• YOUR GOAL:
On every line of the listing, check for "Workshop"; copy the lines that have it.

• INPUT:
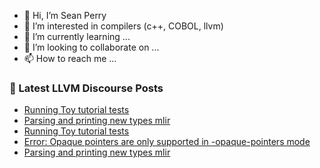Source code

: - 👋 Hi, I’m Sean Perry
- 👀 I’m interested in compilers (c++, COBOL, llvm)
- 🌱 I’m currently learning ...
- 💞️ I’m looking to collaborate on ...
- 📫 How to reach me ...

<!---
s66perry/s66perry is a ✨ special ✨ repository because its `README.md` (this file) appears on your GitHub profile.
You can click the Preview link to take a look at your changes.
--->
### 📕 Latest LLVM Discourse Posts

<!-- DISCOURSE-LLVM:START -->
- [Running Toy tutorial tests](https://discourse.llvm.org/t/running-toy-tutorial-tests/71242#post_6)
- [Parsing and printing new types mlir](https://discourse.llvm.org/t/parsing-and-printing-new-types-mlir/71200#post_9)
- [Running Toy tutorial tests](https://discourse.llvm.org/t/running-toy-tutorial-tests/71242#post_5)
- [Error: Opaque pointers are only supported in -opaque-pointers mode](https://discourse.llvm.org/t/error-opaque-pointers-are-only-supported-in-opaque-pointers-mode/71217#post_4)
- [Parsing and printing new types mlir](https://discourse.llvm.org/t/parsing-and-printing-new-types-mlir/71200#post_8)
<!-- DISCOURSE-LLVM:END -->
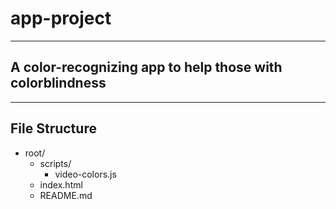 # app-project
---
## A color-recognizing app to help those with colorblindness
---
## File Structure
- root/
  - scripts/
    - video-colors.js
  - index.html
  - README.md    
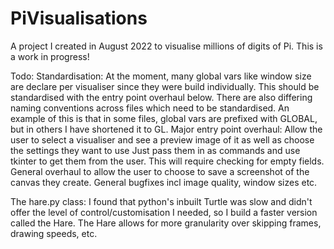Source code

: # PiVisualisations

A project I created in August 2022 to visualise millions of digits of Pi. This is a work in progress!

Todo:
    Standardisation:
    At the moment, many global vars like window size are declare per visualiser since they were build individually. This should be standardised with the entry point overhaul below.
    There are also differing naming conventions across files which need to be standardised. An example of this is that in some files, global vars are prefixed with GLOBAL, but in others I have shortened it to GL.
    Major entry point overhaul:
        Allow the user to select a visualiser and see a preview image of it as well as choose the settings they want to use
            Just pass them in as commands and use tkinter to get them from the user. This will require checking for empty fields.
    General overhaul to allow the user to choose to save a screenshot of the canvas they create.
    General bugfixes incl image quality, window sizes etc.


The hare.py class:
I found that python's inbuilt Turtle was slow and didn't offer the level of control/customisation I needed, so I build a faster version called the Hare. The Hare allows for more granularity over skipping frames, drawing speeds, etc.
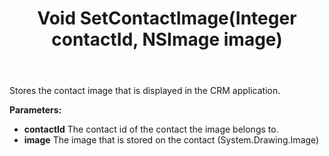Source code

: ﻿---
uid: crmscript_ref_NSBLOBAgent_SetContactImage
title: Void SetContactImage(Integer contactId, NSImage image)
intellisense: NSBLOBAgent.SetContactImage
keywords: NSBLOBAgent, SetContactImage
so.topic: reference
---

Stores the contact image that is displayed in the CRM application.

**Parameters:**
 - **contactId** The contact id of the contact the image belongs to.
 - **image** The image that is stored on the contact (System.Drawing.Image)
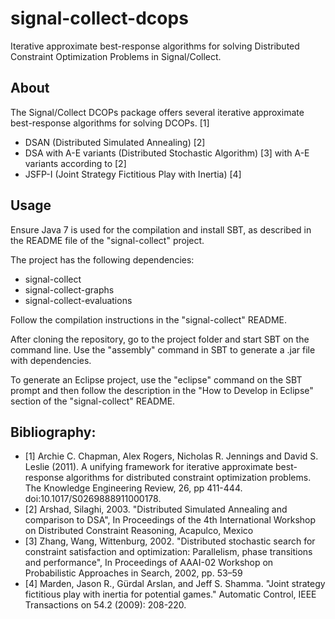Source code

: signal-collect-dcops
======================

Iterative approximate best-response algorithms for solving Distributed Constraint Optimization Problems in Signal/Collect.

About
-------------------------------------
The Signal/Collect DCOPs package offers several iterative approximate best-response algorithms for solving DCOPs. [1]

- DSAN (Distributed Simulated Annealing) [2]
- DSA with A-E variants (Distributed Stochastic Algorithm) [3] with A-E variants according to [2]
- JSFP-I (Joint Strategy Fictitious Play with Inertia) [4]


Usage
-------------------------------------
Ensure Java 7 is used for the compilation and install SBT, as described in the README file of the "signal-collect" project.

The project has the following dependencies:
- signal-collect
- signal-collect-graphs
- signal-collect-evaluations

Follow the compilation instructions in the "signal-collect" README.

After cloning the repository, go to the project folder and start SBT on the command line. Use the "assembly" command in SBT to generate a .jar file with dependencies.

To generate an Eclipse project, use the "eclipse" command on the SBT prompt and then follow the description in the "How to Develop in Eclipse" section of the "signal-collect" README. 


Bibliography:
-----------------------
- [1]  Archie C. Chapman, Alex Rogers, Nicholas R. Jennings and David S. Leslie (2011). A unifying framework for iterative approximate best-response algorithms for distributed constraint optimization problems. The Knowledge Engineering Review, 26, pp 411-444. doi:10.1017/S0269888911000178. 
- [2] Arshad, Silaghi, 2003. "Distributed Simulated Annealing and comparison to DSA", In Proceedings of the 4th International Workshop on Distributed Constraint Reasoning, Acapulco, Mexico
- [3] Zhang, Wang, Wittenburg, 2002. "Distributed stochastic search for constraint satisfaction and optimization: Parallelism, phase transitions and performance", In Proceedings  of AAAI-02 Workshop on Probabilistic Approaches in Search, 2002, pp. 53–59
- [4] Marden, Jason R., Gürdal Arslan, and Jeff S. Shamma. "Joint strategy fictitious play with inertia for potential games." Automatic Control, IEEE Transactions on 54.2 (2009): 208-220.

• RESPONSE TO THIS TASK:
- [2] Arshad, Silaghi, 2003. "Distributed Simulated Annealing and comparison to DSA", In Proceedings of the 4th International Workshop on Distributed Constraint Reasoning, Acapulco, Mexico
- [3] Zhang, Wang, Wittenburg, 2002. "Distributed stochastic search for constraint satisfaction and optimization: Parallelism, phase transitions and performance", In Proceedings  of AAAI-02 Workshop on Probabilistic Approaches in Search, 2002, pp. 53–59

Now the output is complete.